Facebook Pixel

The following is an excerpt from Heather Krause’s 2022 Keynote: “Who is the Data Privileged Person?”.

So, a statistical model in a data project is simply all of the relationships between variables setup in the way that is the modeller’s best possible description of the world around them. Compared to the infinite variables and relationships in reality, all models are limited, flawed, subjective shadows overlaid on to the real world. As George Box put it: “All models are wrong, but some are useful.” If we want to talk about equity we need to add the line: “useful to whom?”.

Let me give you an example of three equally valid models of the same data that privilege completely different people’s perspectives.

You are a data analyst who has been hired by a tech startup. They make a budgeting app called something silly like… Spnd without an E… Spnd costs $175 dollars for a yearly subscription, and the company wants empirical proof that by using the budget app users save even more than the cost of the subscription. They want to say that it quote: “pays for itself”.

Ok, you say, I need to run a causal analysis to see how app usage (our independent variable) affects our dependent variable: money saved.
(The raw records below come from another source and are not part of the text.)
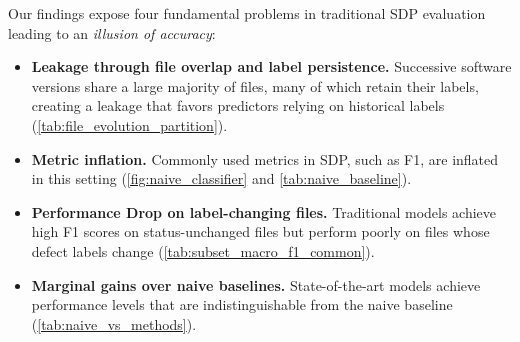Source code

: \documentclass[authoryear,final,5p,times,twocolumn]{elsarticle}
\theoremstyle{plain}
\begin{document}
\begin{table}[!htbp]
\centering
\caption{F1 scores on subsets of common files ($\mathcal{C}$) grouped by file
evolution (\autoref{sec:problem_formulation}): \textit{Same} files have
identical source code, \textit{Unchanged} files have changed source code with
unchanged labels, and \textit{Changed} files have both source-code and label
changes.}
\label{tab:subset_macro_f1_common}
\renewcommand{\arraystretch}{1.2} 
\end{table}

Our findings expose four fundamental problems in traditional SDP evaluation leading to an \emph{illusion of accuracy}:

\begin{itemize}
\item \textbf{Leakage through file overlap and label persistence.} Successive software versions share a large majority of files, many of which retain their labels, creating a leakage that favors predictors relying on historical labels (\autoref{tab:file_evolution_partition}).
\item \textbf{Metric inflation.} Commonly used metrics in SDP, such as F1, are inflated in this setting (\autoref{fig:naive_classifier} and \autoref{tab:naive_baseline}).
\item \textbf{Performance Drop on label-changing files.} Traditional models achieve high F1 scores on status-unchanged files but perform poorly on files whose defect labels change (\autoref{tab:subset_macro_f1_common}).
\item \textbf{Marginal gains over naive baselines.} State-of-the-art models achieve performance levels that are indistinguishable from the naive baseline (\autoref{tab:naive_vs_methods}).
\end{itemize}
\end{document}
In order to see the effect of the app apart from other things that might affect how much money we manage to save, I’m going to account for them (sometimes called control for them).

One of the things I think to control for in my model is the user’s disposable income proportion – what proportion of their income is left over after paying for living essentials like food, shelter, heat, electricity, etc.

I’m going to control for it by holding it steady across all users – by locking it in place – and therefore isolate the effect that the budgeting app is having regardless of what portion of their income is disposable. I run this model and it turns out that their app isn’t having much of an effect at all on whether or not people saved at least $175 extra dollars. Sorry guys, I say in the meeting.

Hold on, say the app developers! Your model doesn’t make sense! You’ve controlled for disposable income as a confounder. The whole point of the budget app is that it affects your proportion of disposable income which in turn affects your savings. People who use our budgeting app realize that they are paying too much for things like food or rent and need to cut back, thereby gaining more money that they can save! You know, like, “I used to eat out for half my meals until I started using the app, now I pay attention to my spending and my food costs are way down.” That’s the whole point of budgeting!”

Fair enough. I run the same data through a model where disposable income is a mediator and the results this time suggest that the app works great!

Now, it’s not important to know what a confounder or a moderator or a mediator is in a model. These are just ways to describe the different types of ways to control for a variable in the model, you do not need to remember them. The key thing to know is: there’s more than one way to control for something in a model.

So back with the tech bros, we’re all about to celebrate the app when a woman from customer service raises her hand and says, “that’s all great, but if the app is so effective, why do we have a whole segment of users who don’t renew their subscriptions? She reads us a customer review: “Your app was easy to use and worked well, but I can’t justify the cost. I spent a lot of time writing out all of our bills and rent and grocery expenses but I’m already saving as much as I possibly can with no money left over. I’d rather save the subscription fee.””

You think about this and it makes a lot of sense. You draw a model that looks more like this: what if your proportion of disposable income actually affects the effect of the budgeting app? In data modelling, we call that a moderator. If you have a bunch of expenses or overspending that you can cut down on, or if you’ve got all kinds of bills and subscriptions due at different times you can’t keep track of, this app might be great for your savings.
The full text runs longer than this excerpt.